Supply-chain. Flexibilité et agilité : la nouvelle norme
Rencontre avec Sébastien Lefébure, DG Europe du Sud de Manhattan Associates, éditeur expert des logiciels de gestion d’entrepôt.
La supply-chain a été mise à rude épreuve par la crise sanitaire… Quels sont vos constats chez Manhattan Associates ?
Sébastien Lefébure : En effet, pendant des années, la résilience de la supply-chain a été bâtie sur des modèles de prévision, avec des volumes importants de commande en ligne attendus à des moments clés comme la période des fêtes ou le Black Friday. La crise sanitaire a fait voler en éclats ces modèles, les marques et distributeurs ont fait face à des pics d’activité inattendus. Les modèles de prévisions d’organisation des transports ont aussi volé en éclats. Il est nécessaire d’être sur un modèle plus agile, d’optimisation de tournées sur un instant T et non plus sur des modèles statiques de livraisons prédéfinis par jours de la semaine.
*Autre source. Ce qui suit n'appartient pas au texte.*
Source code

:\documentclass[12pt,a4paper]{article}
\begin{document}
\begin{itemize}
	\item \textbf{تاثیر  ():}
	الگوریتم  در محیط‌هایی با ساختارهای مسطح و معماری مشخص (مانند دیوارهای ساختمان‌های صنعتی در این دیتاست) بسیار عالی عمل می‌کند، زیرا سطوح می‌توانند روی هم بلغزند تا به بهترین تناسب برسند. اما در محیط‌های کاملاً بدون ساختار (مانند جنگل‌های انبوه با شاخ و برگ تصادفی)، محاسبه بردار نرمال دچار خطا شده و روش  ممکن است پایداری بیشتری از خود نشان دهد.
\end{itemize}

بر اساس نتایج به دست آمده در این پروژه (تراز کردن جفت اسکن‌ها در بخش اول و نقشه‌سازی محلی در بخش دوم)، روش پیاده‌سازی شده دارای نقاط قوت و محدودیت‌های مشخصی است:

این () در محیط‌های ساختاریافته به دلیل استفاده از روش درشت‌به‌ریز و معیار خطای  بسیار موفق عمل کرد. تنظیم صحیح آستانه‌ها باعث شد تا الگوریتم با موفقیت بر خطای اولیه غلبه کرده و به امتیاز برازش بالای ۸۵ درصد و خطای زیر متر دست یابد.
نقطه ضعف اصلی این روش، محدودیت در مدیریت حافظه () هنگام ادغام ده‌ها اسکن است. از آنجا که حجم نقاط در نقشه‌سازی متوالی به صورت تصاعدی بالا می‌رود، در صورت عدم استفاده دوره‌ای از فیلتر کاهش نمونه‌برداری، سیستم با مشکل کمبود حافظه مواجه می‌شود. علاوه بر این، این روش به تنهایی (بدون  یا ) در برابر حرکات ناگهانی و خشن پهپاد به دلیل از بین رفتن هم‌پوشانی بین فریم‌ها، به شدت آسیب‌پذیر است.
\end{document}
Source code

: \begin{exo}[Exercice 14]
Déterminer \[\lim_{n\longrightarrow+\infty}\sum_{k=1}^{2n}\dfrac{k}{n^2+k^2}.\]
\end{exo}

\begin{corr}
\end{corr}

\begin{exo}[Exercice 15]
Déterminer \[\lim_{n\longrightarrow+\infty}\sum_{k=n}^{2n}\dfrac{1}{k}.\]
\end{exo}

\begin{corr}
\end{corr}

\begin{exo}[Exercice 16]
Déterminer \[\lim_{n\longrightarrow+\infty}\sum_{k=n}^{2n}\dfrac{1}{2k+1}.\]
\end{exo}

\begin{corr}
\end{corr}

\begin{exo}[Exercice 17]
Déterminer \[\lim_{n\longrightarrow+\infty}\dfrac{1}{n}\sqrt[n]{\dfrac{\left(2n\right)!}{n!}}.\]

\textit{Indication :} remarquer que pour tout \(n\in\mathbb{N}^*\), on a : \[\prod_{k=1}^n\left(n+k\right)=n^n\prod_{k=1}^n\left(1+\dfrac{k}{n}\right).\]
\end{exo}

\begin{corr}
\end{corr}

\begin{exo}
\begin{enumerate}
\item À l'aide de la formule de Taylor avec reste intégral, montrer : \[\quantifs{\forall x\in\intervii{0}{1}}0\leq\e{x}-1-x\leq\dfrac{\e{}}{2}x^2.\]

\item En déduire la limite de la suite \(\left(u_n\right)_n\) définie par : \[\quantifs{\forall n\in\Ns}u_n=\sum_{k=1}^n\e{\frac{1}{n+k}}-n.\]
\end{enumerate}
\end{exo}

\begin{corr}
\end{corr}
Qui peut maintenant définir quelle est la nouvelle norme ? Si ce n’est d’être capable de réagir de façon immédiate…
Est-ce que certains secteurs étaient mieux préparés que d’autres ?
S.L. : Je ne pense pas qu’il y ait de véritable différence sectorielle, mais plutôt des distinctions entre différentes marques et enseignes d’un vertical donné. L’alimentaire a été le grand gagnant de cette crise. C’était un secteur déjà bien avancé en termes de réflexions sur les problématiques du coût de traitement des commandes et de nombreuses enseignes avaient déjà entrepris la multiplication des surfaces de proximité. Finalement, les sociétés les moins impactées sont celles capables de flexibilité et d’agilité pour satisfaire les demandes clients…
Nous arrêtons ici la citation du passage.